For zero-shot evaluation, we cache the zero-shot classifier once it has been computed by the text encoder and reuse it for all subsequent predictions.

Representation Learning

It is more common to study the representation learning capabilities of a model. 在下游任务中使用所有数据训练。

  • Linear Probe: Fitting a linear classifier on a representation extracted from the model and measuring its performance on various datasets is a common approach.
  • Fine-tuning: measuring the performance of end-to-end fine-tuning of the model
    • more flexible and proved to be better than linear classification on most image classification datasets

Still choose Linear Probe:

  • CLIP is focused on developing a high-performing task and dataset-agnostic pre-training approach
  • For CLIP, training supervised linear classifiers has the added benefit of being very similar to the approach used for its zero-shot classifiers which enables extensive comparisons and analysis
  • linear classifiers require minimal hyper-parameter tuning and have standardized implementations and evaluation procedures.

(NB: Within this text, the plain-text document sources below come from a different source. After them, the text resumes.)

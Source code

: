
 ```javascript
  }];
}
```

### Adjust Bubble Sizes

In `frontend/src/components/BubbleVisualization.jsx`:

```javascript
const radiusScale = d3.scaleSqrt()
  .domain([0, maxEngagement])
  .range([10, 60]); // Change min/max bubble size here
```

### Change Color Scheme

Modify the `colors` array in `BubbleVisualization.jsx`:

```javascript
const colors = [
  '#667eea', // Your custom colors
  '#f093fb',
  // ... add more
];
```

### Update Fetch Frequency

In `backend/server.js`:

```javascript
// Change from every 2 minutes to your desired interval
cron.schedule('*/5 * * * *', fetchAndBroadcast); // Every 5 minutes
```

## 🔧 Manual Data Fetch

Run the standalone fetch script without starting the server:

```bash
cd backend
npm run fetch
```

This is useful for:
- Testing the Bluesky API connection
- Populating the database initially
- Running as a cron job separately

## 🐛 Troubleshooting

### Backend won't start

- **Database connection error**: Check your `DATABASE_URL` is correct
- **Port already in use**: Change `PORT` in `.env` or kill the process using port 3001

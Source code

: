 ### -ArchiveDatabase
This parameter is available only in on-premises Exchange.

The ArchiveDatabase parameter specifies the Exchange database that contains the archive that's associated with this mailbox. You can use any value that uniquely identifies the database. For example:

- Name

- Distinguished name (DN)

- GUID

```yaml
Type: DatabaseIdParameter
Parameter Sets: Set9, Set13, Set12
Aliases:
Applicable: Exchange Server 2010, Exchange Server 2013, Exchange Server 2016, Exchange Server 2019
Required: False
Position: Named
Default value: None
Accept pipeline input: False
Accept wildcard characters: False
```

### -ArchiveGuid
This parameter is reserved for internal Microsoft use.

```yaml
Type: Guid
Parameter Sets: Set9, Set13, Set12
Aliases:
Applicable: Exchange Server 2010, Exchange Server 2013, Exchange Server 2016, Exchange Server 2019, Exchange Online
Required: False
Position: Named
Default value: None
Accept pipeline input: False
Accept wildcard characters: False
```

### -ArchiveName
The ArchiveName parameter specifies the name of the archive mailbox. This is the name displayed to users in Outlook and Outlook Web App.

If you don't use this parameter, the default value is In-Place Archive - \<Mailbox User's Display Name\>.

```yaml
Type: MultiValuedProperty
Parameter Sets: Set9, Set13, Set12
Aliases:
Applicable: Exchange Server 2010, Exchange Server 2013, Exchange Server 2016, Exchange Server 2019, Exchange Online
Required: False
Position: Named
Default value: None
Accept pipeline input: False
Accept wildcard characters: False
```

Fine-tuning on the other hand:

  • adapts representations to each dataset during the fine-tuning phase, can compensate for and potentially mask failures to learn general and robust representations during the pre-training phase.
  • CLIP aimed to compare CLIP to a comprehensive set of existing models across many tasks, fine-tuning is difficult to fairly evaluate and computationally expensive to compare a diverse set of techniques as discussed in other large scale empirical studies

CLIP models learn a wider set of tasks than has previously been demonstrated in a single computer vision model trained end-to-end from random initialization CLIP vision transformers are about 3x more compute efficient than CLIP ResNets. All CLIP models, regardless of scale, outperform all evaluated systems in terms of compute efficiency.

Limitations

  • the performance of zero-shot CLIP is on average competitive with the simple supervised baseline of a linear classifier on top of ResNet-50 features
  • CLIP’s zero-shot performance is still quite weak on several kinds of tasks, struggles with more abstract and systematic tasks
  • zero-shot CLIP still generalizes poorly to data that is truly out-of-distribution for it
  • CLIP does little to address the underlying problem of brittle generalization of deep learning models
  • ...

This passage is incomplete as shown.